Fondi russi alla Lega, in un Paese normale si parlerebbe di tradimento

Lasciamo da parte per un momento la specifica contingenza politica italiana, ci torneremo dopo. Andiamo in astratto. Se in un Paese, qualunque Paese del mondo, una persona con importantissime responsabilità di governo fosse ragionevolmente sospettato di avere intessuto, grazie a intermediari di sua fiducia, rapporti che puntavano ad ottenere finanziamenti per milioni di euro da un Paese straniero, i cui interessi economici e geopolitici non sono minimamente vicini a quelli del suo Paese, ebbene questo personaggio sarebbe considerato un traditore del suo Paese e degli interessi dei cittadini che gli hanno dato la fiducia.

Se poi saltasse pure fuori la lettera con la quale l’ambasciatore del Paese straniero intimasse perentoriamente al politico di impedire – usando la forza pubblica – ai lavoratori di protestare contro un’azienda della potenza straniera e questi ubbidisse violando il diritto di manifestare liberamente, allora mi chiedo cosa gli succederebbe in qualsiasi luogo civilizzato della Terra.

Torniamo ai fatti concreti. Le vicende del Russiagate sono assolutamente note. Evito per brevità di ripercorrerle. Sostanzialmente, dalle conversazioni registrate emerge che gli uomini vicini al vicepremier Matteo Salvini contrattavano con interlocutori russi una transazione petrolifera con una cresta di 65 milioni di euro, che doveva andare a finanziare la campagna della Lega. L’affare poi, non si sa perché, al momento non sembra si sia concretizzato. Le responsabilità penali, se ve ne sono, le stabiliranno i giudici. Ma esiste la politica, che non è regolata dal codice penale. Appare chiaro che i russi avevano interesse a finanziare la Lega. Visto che a quel tavolo non c’erano Dame di San Vincenzo, è ragionevole pensate che la Lega e il suo leader offrivano qualcosa in cambio dei rubli. L’unica cosa che potevano dare era una politica che favorisse gli interessi del Cremlino dentro e fuori l’Italia.
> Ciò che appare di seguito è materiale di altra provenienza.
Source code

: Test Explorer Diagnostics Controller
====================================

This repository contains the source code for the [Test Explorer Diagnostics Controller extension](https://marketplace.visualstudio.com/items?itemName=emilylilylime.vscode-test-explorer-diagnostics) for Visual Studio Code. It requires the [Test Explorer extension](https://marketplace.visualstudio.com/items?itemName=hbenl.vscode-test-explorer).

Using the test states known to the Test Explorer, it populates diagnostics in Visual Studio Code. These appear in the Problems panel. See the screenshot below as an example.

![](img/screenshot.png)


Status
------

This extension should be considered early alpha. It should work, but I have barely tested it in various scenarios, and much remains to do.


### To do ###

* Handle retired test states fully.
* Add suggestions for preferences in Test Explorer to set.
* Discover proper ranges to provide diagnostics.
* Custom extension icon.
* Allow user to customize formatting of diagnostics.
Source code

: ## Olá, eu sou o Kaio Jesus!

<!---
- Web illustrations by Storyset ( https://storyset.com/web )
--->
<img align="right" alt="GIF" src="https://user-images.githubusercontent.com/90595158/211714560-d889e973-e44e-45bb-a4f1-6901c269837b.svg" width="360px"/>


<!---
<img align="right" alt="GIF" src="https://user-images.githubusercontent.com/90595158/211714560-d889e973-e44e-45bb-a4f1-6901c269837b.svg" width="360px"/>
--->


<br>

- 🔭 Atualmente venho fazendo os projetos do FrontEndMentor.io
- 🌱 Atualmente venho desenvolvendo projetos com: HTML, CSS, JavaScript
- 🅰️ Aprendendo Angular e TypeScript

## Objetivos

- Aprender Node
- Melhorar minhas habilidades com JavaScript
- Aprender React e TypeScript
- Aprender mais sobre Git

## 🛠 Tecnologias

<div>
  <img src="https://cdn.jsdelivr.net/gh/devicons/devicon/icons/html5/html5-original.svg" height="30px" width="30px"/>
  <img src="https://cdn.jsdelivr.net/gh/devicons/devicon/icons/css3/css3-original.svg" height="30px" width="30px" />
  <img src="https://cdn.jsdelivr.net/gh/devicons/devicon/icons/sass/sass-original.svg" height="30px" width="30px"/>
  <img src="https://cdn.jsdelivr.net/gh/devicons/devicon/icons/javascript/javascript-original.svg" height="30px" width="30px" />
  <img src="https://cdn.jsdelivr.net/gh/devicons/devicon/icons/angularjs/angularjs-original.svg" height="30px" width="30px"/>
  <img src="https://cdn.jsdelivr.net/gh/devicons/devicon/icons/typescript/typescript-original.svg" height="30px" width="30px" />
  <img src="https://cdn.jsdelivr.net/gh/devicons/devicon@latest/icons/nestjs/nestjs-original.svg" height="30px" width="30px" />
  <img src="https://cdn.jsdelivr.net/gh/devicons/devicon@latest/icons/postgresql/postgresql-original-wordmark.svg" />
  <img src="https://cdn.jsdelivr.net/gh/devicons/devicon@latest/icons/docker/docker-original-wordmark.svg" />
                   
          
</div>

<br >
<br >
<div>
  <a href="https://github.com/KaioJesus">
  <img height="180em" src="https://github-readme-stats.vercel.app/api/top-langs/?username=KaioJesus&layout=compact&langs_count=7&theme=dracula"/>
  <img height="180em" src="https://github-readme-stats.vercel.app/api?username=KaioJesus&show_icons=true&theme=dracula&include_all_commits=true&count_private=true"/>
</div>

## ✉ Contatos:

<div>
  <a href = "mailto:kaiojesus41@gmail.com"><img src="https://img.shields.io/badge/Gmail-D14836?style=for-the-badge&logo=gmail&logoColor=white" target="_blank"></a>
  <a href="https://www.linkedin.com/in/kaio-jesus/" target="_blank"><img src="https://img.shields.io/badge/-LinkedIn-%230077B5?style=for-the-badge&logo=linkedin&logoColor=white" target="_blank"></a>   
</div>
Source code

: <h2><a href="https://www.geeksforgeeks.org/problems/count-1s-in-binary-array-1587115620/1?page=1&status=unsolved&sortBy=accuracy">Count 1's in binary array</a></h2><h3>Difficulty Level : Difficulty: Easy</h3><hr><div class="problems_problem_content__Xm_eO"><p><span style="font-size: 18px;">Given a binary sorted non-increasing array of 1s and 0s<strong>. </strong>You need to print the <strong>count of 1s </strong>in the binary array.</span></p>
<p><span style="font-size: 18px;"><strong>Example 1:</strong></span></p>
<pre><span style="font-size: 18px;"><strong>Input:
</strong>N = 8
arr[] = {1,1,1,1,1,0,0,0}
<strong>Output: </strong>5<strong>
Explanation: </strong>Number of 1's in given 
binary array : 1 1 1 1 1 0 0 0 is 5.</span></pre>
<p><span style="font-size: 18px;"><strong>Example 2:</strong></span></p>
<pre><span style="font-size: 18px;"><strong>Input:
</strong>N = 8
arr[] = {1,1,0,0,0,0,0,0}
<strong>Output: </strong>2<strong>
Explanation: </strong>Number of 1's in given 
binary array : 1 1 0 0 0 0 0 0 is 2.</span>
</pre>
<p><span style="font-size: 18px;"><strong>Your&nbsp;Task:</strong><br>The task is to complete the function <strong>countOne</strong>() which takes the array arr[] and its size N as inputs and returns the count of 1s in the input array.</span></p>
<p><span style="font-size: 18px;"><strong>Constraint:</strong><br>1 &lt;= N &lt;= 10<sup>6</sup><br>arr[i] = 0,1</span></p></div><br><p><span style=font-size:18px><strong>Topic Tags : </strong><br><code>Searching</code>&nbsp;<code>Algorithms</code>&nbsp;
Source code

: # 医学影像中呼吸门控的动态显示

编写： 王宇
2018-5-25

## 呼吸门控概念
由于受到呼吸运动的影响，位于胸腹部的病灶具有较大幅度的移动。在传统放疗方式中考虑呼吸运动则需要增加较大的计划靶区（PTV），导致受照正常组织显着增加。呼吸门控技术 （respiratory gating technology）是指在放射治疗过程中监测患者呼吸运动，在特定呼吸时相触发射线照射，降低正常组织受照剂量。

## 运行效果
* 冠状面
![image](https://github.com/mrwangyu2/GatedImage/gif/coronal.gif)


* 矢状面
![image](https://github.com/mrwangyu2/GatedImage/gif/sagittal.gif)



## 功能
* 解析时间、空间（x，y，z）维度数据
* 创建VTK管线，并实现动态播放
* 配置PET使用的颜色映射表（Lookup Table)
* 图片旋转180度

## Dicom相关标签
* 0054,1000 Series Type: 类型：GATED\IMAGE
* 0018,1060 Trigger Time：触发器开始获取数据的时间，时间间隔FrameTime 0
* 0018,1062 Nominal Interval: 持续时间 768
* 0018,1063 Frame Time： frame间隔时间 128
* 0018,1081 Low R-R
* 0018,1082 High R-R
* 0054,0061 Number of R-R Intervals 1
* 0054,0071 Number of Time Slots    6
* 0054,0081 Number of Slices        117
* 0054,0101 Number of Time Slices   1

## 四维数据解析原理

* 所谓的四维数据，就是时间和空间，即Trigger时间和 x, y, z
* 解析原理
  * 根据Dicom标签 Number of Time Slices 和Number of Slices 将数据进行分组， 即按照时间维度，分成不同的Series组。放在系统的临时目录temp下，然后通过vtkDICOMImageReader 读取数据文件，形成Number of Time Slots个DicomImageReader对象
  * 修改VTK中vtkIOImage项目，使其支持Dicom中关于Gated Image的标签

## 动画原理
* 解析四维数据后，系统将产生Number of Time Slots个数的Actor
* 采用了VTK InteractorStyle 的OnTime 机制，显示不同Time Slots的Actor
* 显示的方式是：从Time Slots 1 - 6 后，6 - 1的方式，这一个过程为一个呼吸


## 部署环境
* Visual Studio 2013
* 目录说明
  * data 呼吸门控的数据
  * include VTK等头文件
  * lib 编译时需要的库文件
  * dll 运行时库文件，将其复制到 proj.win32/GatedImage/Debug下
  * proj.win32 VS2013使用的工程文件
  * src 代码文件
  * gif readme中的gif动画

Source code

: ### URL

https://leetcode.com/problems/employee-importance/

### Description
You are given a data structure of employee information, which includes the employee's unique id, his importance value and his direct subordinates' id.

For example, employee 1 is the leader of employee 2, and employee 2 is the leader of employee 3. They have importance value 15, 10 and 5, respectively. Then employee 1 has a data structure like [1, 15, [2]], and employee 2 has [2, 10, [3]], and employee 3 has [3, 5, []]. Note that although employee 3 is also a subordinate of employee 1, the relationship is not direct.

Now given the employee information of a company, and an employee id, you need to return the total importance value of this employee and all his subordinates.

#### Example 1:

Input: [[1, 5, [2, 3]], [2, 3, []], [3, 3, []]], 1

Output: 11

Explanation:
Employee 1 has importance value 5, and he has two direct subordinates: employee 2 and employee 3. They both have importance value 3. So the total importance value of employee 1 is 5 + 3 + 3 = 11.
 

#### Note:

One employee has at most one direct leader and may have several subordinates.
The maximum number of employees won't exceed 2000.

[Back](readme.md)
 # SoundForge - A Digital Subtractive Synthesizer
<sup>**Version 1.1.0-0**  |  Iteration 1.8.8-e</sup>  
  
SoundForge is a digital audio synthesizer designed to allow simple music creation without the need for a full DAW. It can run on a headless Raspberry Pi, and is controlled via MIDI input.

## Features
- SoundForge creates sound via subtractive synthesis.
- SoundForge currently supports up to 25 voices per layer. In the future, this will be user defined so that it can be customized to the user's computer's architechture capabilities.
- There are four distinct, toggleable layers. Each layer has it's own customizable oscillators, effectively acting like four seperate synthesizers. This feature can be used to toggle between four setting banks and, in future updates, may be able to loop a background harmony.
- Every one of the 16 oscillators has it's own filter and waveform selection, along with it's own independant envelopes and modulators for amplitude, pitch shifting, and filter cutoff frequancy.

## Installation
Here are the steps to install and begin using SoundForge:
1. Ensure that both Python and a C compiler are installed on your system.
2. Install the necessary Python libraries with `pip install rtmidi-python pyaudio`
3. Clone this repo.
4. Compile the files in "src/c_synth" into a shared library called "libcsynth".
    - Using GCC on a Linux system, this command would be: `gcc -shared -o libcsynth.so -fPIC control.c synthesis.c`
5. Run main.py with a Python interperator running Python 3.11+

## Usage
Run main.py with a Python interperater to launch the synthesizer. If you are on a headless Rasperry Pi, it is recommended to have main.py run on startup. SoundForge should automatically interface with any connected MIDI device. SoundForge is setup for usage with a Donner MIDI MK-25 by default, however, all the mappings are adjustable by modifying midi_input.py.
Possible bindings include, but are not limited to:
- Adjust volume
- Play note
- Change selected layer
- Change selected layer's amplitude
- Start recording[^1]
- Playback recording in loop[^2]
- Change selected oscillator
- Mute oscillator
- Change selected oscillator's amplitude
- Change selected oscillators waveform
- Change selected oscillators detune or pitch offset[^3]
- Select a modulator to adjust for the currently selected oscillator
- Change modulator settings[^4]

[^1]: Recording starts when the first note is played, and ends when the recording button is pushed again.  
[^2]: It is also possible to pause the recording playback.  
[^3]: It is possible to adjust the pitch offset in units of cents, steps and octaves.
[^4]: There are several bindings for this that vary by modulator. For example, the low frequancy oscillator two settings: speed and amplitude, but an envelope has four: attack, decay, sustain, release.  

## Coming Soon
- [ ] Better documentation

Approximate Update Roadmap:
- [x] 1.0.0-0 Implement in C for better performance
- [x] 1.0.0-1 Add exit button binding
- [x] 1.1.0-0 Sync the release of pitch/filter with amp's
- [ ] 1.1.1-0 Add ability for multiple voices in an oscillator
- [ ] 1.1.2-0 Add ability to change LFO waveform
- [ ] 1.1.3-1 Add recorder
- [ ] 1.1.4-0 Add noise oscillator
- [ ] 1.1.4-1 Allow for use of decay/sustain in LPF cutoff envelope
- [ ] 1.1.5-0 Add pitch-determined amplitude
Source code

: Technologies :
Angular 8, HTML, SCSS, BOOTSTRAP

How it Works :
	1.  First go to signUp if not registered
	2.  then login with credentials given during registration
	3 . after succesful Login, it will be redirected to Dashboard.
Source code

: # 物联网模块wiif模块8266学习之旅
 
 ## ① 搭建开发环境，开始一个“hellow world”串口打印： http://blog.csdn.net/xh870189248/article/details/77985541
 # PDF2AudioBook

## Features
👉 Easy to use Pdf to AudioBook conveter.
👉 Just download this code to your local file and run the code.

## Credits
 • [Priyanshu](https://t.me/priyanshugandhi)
Una piccola conferma arriva il 28 marzo scorso, quando l’ambasciatore russo Sergej Ruzov scrive al “caro Matteo” (così lo chiama) facendogli un solenne lisciabusso. Gli spiega che i signori della Lukoil hanno i cabbassisi girati a causa degli operai italiani che manifestano davanti ai cancelli della raffineria di Priolo perché non gli garba di essere licenziati. Ruzov in tono categorico spiega a Salvini che si aspettano un intervento più efficace per farli smettere. In Italia ci sarebbe una piccola difficoltà che si chiama Costituzione, nella quale il diritto di scioperare e manifestare ovunque è garantito. Un dettaglio. A stretto giro il desiderio (anzi l’ordine) dell’ambasciatore Ruzov viene esaudito.

A fare il lavoro è il Prefetto di Siracusa, Luigi Pizzi, che emette un provvedimento, più unico che raro, col quale vieta manifestazioni e persino assembramenti di persone davanti alla raffineria russa. È stata una balzana idea del Prefetto oppure il solerte funzionario ha eseguito ordini che arrivavano dal Viminale?

Giulio Andreotti, che aveva molti peccati sull’anima sua, ma di certo era profondissimo conoscitore delle vicende umane e politiche, soleva dire che “a pensar male si fa peccato, ma spesso ci si azzecca”.